══ MATERIAL FOR THE TASK
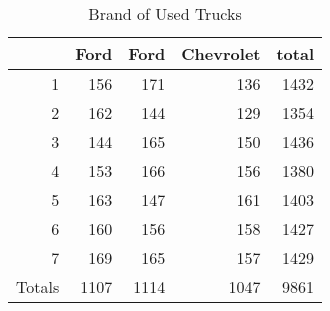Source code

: \begin{table}[ht]
\centering
\begin{tabular}{rrrrr}
  \hline
 & Ford & Ford & Chevrolet & total \\ 
  \hline
1 & 156 & 171 & 136 & 1432 \\ 
  2 & 162 & 144 & 129 & 1354 \\ 
  3 & 144 & 165 & 150 & 1436 \\ 
  4 & 153 & 166 & 156 & 1380 \\ 
  5 & 163 & 147 & 161 & 1403 \\ 
  6 & 160 & 156 & 158 & 1427 \\ 
  7 & 169 & 165 & 157 & 1429 \\ 
  Totals & 1107 & 1114 & 1047 & 9861 \\ 
   \hline
\end{tabular}
\caption{Brand of Used Trucks} 
\label{tab:Truck_brand}
\end{table}
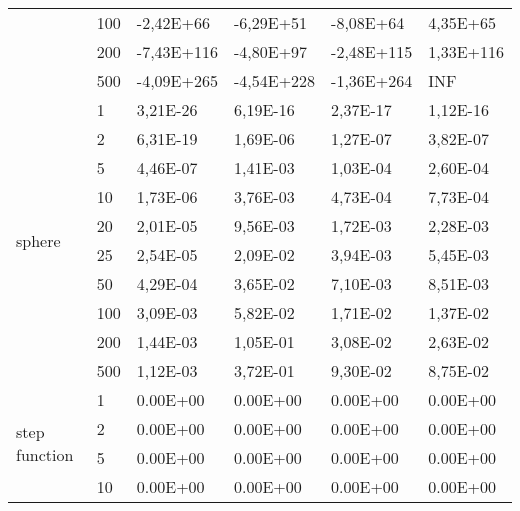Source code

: \begin{longtable}[c]{|p{3.5cm}|l|l|l|l|l|}
                                        & 100       & -2,42E+66  & -6,29E+51  & -8,08E+64  & 4,35E+65  \\ \cline{2-6} 
                                        & 200       & -7,43E+116 & -4,80E+97  & -2,48E+115 & 1,33E+116 \\ \cline{2-6} 
                                        & 500       & -4,09E+265 & -4,54E+228 & -1,36E+264 & INF       \\ \hline
\multirow[t]{10}{*}{sphere}                & 1         & 3,21E-26   & 6,19E-16   & 2,37E-17   & 1,12E-16  \\ \cline{2-6} 
                                        & 2         & 6,31E-19   & 1,69E-06   & 1,27E-07   & 3,82E-07  \\ \cline{2-6} 
                                        & 5         & 4,46E-07   & 1,41E-03   & 1,03E-04   & 2,60E-04  \\ \cline{2-6} 
                                        & 10        & 1,73E-06   & 3,76E-03   & 4,73E-04   & 7,73E-04  \\ \cline{2-6} 
                                        & 20        & 2,01E-05   & 9,56E-03   & 1,72E-03   & 2,28E-03  \\ \cline{2-6} 
                                        & 25        & 2,54E-05   & 2,09E-02   & 3,94E-03   & 5,45E-03  \\ \cline{2-6} 
                                        & 50        & 4,29E-04   & 3,65E-02   & 7,10E-03   & 8,51E-03  \\ \cline{2-6} 
                                        & 100       & 3,09E-03   & 5,82E-02   & 1,71E-02   & 1,37E-02  \\ \cline{2-6} 
                                        & 200       & 1,44E-03   & 1,05E-01   & 3,08E-02   & 2,63E-02  \\ \cline{2-6} 
                                        & 500       & 1,12E-03   & 3,72E-01   & 9,30E-02   & 8,75E-02  \\ \hline
\multirow[t]{10}{*}{step function}         & 1         & 0.00E+00   & 0.00E+00   & 0.00E+00   & 0.00E+00  \\ \cline{2-6} 
                                        & 2         & 0.00E+00   & 0.00E+00   & 0.00E+00   & 0.00E+00  \\ \cline{2-6} 
                                        & 5         & 0.00E+00   & 0.00E+00   & 0.00E+00   & 0.00E+00  \\ \cline{2-6} 
                                        & 10        & 0.00E+00   & 0.00E+00   & 0.00E+00   & 0.00E+00  \\ \cline{2-6} 

\end{longtable}
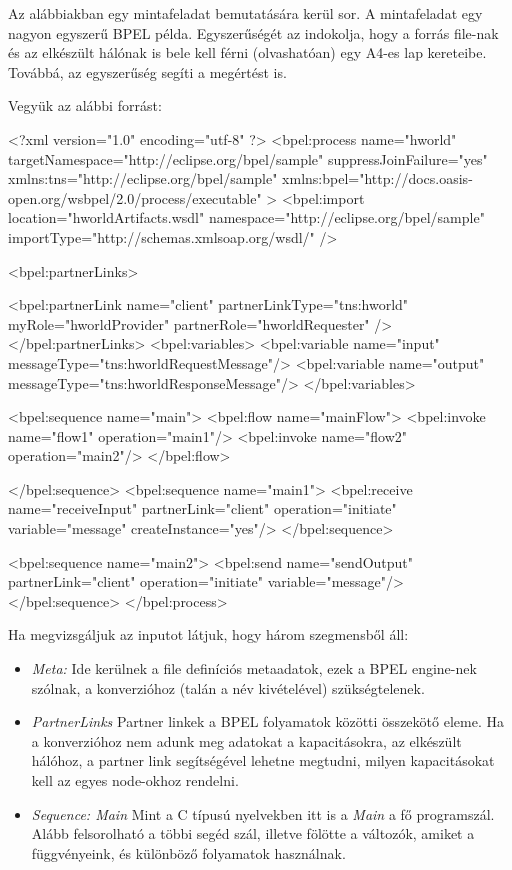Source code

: Az alábbiakban egy mintafeladat bemutatására kerül sor. A mintafeladat egy nagyon egyszerű BPEL példa. Egyszerűségét az indokolja, hogy a forrás file-nak és az elkészült hálónak is bele kell férni (olvashatóan) egy A4-es lap kereteibe. Továbbá, az egyszerűség segíti a megértést is.


Vegyük az alábbi forrást:

\begin{cpp}
<?xml version="1.0" encoding="utf-8" ?>
<bpel:process name="hworld"
 targetNamespace="http://eclipse.org/bpel/sample"
 suppressJoinFailure="yes"
 xmlns:tns="http://eclipse.org/bpel/sample"
 xmlns:bpel="http://docs.oasis-open.org/wsbpel/2.0/process/executable"
 >
  <bpel:import location="hworldArtifacts.wsdl" 
	namespace="http://eclipse.org/bpel/sample"
	importType="http://schemas.xmlsoap.org/wsdl/" />

  <bpel:partnerLinks>
   
    <bpel:partnerLink name="client"
                 partnerLinkType="tns:hworld"
                 myRole="hworldProvider"
                 partnerRole="hworldRequester"
										 />
  </bpel:partnerLinks>
  <bpel:variables> 
    <bpel:variable name="input"
              messageType="tns:hworldRequestMessage"/>
    <bpel:variable name="output"
              messageType="tns:hworldResponseMessage"/>
  </bpel:variables>
  
  <bpel:sequence name="main">
    <bpel:flow name="mainFlow">
      <bpel:invoke name="flow1" operation="main1"/>
      <bpel:invoke name="flow2" operation="main2"/>
    </bpel:flow>
   
  </bpel:sequence>
  <bpel:sequence name="main1">
    <bpel:receive name="receiveInput" partnerLink="client"
           operation="initiate" variable="message"
           createInstance="yes"/>
  </bpel:sequence>

  <bpel:sequence name="main2">
    <bpel:send name="sendOutput" partnerLink="client"
               operation="initiate" variable="message"/>
  </bpel:sequence>
</bpel:process>
\end{cpp}

Ha megvizsgáljuk az inputot látjuk, hogy három szegmensből áll:
\begin{itemize}
\item \emph{Meta:} Ide kerülnek a file definíciós metaadatok, ezek a BPEL engine-nek szólnak, a konverzióhoz (talán a  név kivételével) szükségtelenek.
\item \emph{PartnerLinks} Partner linkek a BPEL folyamatok közötti összekötő eleme. Ha a konverzióhoz nem adunk meg adatokat a kapacitásokra, az elkészült hálóhoz, a partner link segítségével lehetne megtudni, milyen kapacitásokat kell az egyes node-okhoz rendelni. 
\item \emph{Sequence: Main} Mint a C típusú nyelvekben itt is a \emph{Main} a fő programszál. Alább felsorolható a többi segéd szál, illetve fölötte a változók, amiket a függvényeink, és különböző folyamatok használnak. 
\end{itemize}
════
■ DIRECTIONS FOR THIS TASK
Each line of the material above that contains the word "eclipse" counts once; report the total and nothing else.

■ EXERCISE OUTPUT
3